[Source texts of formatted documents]
┌────────

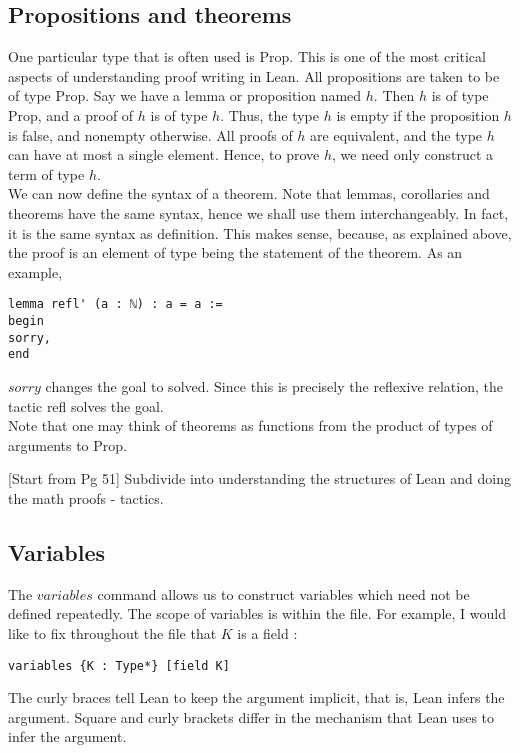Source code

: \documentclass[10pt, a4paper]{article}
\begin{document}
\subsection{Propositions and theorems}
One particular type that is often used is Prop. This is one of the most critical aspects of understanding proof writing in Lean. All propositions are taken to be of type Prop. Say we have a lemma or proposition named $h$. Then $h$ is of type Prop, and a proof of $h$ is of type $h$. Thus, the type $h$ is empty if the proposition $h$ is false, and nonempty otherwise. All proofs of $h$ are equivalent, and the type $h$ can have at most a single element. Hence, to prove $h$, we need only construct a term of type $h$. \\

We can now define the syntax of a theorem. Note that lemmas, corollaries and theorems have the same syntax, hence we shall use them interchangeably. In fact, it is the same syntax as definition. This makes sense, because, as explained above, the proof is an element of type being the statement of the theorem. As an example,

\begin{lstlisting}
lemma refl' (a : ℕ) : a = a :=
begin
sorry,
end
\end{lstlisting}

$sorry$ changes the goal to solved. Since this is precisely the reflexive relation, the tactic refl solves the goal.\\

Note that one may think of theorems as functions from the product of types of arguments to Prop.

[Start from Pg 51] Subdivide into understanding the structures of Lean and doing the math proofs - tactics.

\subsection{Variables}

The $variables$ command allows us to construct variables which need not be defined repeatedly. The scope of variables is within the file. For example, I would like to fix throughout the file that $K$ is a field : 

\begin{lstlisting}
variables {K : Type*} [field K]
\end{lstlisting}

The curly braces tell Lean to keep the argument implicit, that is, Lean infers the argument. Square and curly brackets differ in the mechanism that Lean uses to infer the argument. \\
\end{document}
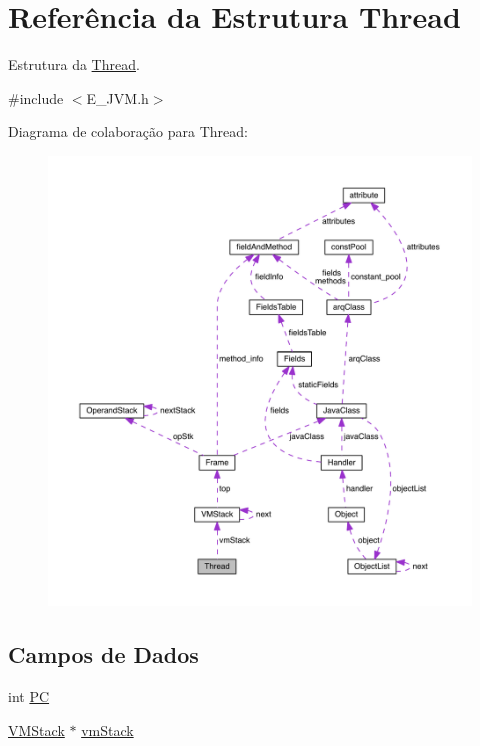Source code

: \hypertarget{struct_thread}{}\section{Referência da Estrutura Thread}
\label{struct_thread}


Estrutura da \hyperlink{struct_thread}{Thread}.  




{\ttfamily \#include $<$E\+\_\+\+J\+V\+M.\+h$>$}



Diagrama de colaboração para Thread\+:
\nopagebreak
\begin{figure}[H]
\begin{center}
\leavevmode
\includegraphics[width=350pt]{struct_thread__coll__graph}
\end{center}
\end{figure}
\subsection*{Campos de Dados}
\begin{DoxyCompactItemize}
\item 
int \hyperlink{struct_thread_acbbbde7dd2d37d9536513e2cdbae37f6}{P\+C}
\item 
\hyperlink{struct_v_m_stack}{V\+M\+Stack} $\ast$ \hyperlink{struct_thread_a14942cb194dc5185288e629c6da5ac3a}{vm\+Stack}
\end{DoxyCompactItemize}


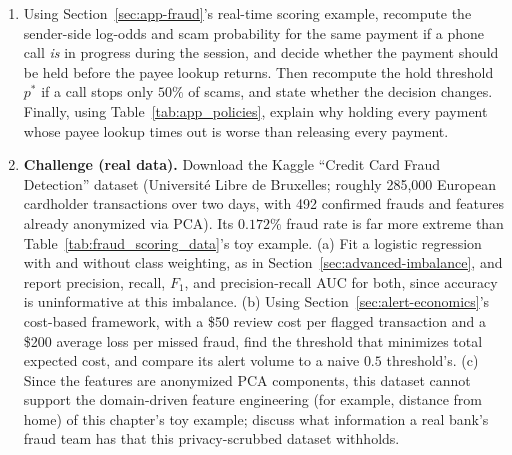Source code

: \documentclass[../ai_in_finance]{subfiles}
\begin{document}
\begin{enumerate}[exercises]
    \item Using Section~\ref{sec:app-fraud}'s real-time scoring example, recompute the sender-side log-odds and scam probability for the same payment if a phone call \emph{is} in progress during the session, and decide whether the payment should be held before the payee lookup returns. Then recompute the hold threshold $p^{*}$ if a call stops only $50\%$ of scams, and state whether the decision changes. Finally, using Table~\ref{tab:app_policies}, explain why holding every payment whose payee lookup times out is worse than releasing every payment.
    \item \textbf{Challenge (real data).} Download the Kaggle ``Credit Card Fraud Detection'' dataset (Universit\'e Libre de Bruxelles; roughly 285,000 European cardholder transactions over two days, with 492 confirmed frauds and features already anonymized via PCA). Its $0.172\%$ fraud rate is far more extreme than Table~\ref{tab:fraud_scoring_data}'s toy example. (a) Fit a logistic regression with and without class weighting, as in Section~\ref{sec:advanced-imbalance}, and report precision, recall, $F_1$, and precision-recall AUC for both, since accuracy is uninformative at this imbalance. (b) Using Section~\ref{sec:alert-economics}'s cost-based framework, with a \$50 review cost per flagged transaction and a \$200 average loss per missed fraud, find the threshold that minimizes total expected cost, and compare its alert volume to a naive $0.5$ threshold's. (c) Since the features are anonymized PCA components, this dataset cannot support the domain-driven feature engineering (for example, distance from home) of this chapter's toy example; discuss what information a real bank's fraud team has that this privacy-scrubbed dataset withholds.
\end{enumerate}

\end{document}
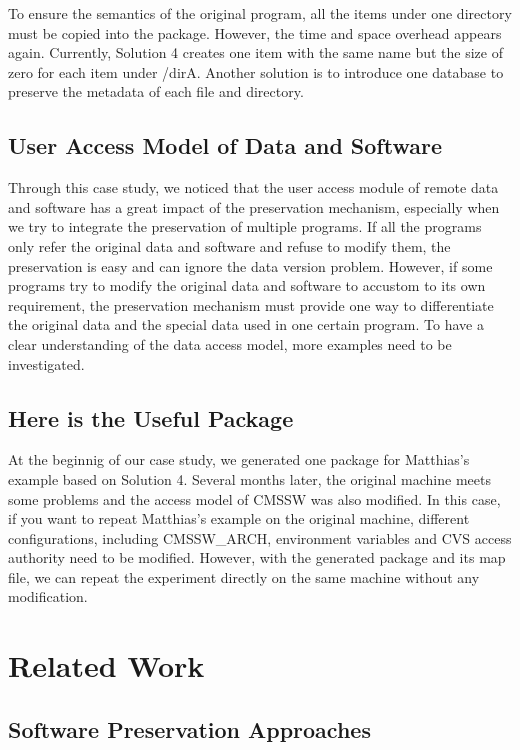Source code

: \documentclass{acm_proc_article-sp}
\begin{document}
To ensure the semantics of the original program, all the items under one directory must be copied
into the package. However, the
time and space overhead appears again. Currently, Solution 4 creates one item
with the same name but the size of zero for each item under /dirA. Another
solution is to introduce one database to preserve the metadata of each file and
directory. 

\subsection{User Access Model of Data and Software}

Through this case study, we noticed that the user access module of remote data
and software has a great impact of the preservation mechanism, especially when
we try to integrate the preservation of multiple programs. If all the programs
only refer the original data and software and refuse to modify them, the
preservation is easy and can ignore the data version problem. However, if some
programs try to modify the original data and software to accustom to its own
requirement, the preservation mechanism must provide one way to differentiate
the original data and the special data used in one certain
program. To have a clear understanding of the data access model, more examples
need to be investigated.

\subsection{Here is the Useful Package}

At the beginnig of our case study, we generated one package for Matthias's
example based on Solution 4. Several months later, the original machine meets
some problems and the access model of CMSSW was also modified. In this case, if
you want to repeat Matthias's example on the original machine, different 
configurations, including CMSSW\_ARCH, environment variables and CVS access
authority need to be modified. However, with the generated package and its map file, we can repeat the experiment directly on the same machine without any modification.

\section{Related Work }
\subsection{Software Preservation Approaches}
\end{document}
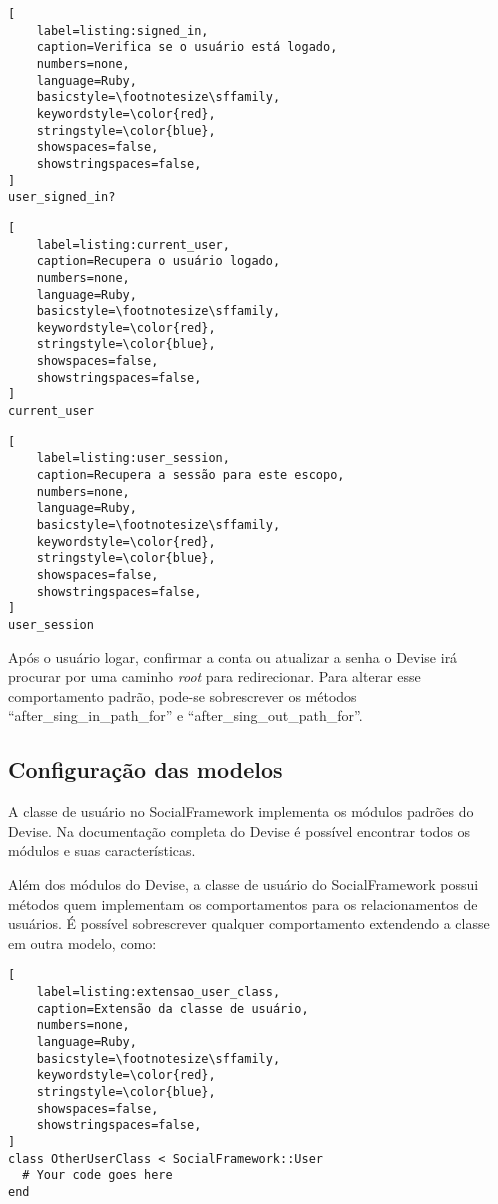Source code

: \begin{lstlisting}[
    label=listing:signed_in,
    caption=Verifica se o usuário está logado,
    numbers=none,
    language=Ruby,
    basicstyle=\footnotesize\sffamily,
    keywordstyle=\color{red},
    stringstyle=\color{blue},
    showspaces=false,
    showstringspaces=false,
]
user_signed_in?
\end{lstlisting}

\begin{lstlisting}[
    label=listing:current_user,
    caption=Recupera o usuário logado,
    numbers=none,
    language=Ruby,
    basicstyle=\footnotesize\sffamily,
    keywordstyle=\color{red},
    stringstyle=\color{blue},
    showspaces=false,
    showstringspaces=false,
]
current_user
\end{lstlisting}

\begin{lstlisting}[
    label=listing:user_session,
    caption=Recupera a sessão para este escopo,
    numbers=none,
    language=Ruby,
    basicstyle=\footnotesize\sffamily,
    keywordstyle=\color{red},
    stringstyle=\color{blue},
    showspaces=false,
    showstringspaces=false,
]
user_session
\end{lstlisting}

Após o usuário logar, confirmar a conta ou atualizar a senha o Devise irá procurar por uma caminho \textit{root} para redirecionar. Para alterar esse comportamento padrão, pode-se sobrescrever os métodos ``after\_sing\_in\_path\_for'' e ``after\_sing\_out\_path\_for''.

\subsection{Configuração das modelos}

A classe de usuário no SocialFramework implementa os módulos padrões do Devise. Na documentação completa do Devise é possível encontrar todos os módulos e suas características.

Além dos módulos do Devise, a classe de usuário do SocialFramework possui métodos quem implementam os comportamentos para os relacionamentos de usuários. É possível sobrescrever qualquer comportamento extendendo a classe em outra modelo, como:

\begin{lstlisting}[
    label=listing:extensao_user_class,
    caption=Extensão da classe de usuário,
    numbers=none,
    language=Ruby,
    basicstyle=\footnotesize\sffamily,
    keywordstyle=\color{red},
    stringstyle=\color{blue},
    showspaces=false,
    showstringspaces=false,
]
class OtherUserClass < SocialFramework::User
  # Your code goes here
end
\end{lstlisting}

└────────
┌────────

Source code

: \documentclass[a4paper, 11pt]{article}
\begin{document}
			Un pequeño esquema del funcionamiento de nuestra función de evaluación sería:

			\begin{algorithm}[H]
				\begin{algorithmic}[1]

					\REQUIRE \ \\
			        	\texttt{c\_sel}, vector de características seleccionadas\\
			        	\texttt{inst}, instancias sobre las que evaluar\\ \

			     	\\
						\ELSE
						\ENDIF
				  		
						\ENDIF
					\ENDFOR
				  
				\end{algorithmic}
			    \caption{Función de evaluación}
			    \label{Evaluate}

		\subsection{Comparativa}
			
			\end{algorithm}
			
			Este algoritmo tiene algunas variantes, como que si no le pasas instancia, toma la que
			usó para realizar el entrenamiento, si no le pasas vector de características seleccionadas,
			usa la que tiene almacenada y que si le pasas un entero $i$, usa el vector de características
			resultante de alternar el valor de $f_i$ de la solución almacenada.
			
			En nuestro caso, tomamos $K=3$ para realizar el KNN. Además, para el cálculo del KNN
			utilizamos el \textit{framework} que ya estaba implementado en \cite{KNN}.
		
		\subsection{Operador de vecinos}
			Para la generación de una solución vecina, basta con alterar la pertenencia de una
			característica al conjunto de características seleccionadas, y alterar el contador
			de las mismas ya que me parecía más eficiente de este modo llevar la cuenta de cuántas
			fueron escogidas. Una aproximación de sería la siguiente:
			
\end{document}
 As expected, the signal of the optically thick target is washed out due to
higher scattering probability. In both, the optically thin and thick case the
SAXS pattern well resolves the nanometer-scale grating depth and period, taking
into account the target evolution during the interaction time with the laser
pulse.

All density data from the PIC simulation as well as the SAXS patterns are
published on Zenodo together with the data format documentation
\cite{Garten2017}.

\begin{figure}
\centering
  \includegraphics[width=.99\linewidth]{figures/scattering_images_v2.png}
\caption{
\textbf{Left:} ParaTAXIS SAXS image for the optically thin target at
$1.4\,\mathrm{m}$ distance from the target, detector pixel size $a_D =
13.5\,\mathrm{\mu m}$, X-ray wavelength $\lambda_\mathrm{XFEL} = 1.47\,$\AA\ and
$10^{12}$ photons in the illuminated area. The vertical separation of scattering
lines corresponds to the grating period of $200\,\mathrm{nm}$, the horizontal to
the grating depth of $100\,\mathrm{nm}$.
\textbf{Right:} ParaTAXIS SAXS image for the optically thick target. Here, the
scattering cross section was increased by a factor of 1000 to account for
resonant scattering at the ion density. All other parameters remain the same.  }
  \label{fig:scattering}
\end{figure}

└────────
┌────────

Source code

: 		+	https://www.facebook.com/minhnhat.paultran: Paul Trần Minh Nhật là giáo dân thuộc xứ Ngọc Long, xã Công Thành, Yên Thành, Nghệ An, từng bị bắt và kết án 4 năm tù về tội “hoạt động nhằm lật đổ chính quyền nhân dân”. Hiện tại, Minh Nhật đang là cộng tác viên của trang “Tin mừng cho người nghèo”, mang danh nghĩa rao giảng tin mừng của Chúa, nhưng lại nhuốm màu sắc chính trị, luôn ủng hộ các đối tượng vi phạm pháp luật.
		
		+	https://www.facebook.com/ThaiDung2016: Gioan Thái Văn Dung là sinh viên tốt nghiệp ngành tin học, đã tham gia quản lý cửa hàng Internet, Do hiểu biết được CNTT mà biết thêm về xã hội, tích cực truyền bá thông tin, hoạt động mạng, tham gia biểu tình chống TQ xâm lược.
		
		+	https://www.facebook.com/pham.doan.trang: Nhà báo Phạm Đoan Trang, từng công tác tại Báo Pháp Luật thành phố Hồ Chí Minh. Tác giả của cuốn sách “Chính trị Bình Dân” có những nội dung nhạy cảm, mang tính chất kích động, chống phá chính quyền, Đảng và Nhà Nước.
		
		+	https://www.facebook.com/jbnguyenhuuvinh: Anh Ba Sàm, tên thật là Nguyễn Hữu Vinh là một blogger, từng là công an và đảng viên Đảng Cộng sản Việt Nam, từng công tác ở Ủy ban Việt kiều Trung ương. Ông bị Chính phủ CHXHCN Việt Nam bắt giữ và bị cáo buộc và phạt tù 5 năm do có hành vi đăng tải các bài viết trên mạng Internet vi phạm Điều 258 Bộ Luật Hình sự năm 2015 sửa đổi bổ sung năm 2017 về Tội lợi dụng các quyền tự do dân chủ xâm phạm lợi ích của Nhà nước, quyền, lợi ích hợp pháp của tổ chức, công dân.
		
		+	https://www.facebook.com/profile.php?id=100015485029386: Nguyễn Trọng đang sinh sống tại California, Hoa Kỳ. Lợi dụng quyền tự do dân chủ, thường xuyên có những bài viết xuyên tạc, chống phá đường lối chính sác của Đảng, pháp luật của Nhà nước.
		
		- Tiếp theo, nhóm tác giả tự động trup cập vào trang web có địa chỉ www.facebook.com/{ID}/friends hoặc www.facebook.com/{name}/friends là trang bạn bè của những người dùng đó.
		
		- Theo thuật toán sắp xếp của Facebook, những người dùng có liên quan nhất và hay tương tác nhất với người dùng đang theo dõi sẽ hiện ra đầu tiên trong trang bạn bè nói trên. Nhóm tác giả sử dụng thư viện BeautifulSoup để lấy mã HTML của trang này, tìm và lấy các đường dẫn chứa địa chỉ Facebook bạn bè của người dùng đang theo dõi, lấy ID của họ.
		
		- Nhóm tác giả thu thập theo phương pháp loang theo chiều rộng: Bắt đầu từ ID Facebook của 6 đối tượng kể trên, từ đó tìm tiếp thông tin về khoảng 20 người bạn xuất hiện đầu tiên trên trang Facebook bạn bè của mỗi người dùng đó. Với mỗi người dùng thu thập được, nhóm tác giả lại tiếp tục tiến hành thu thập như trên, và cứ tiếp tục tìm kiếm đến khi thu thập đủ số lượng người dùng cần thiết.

└────────

ABOUT THIS EXERCISE: Each line in the data that holds the word "depth" must be copied.

EXERCISE RESPONSE:
SAXS pattern well resolves the nanometer-scale grating depth and period, taking
the grating depth of $100\,\mathrm{nm}$.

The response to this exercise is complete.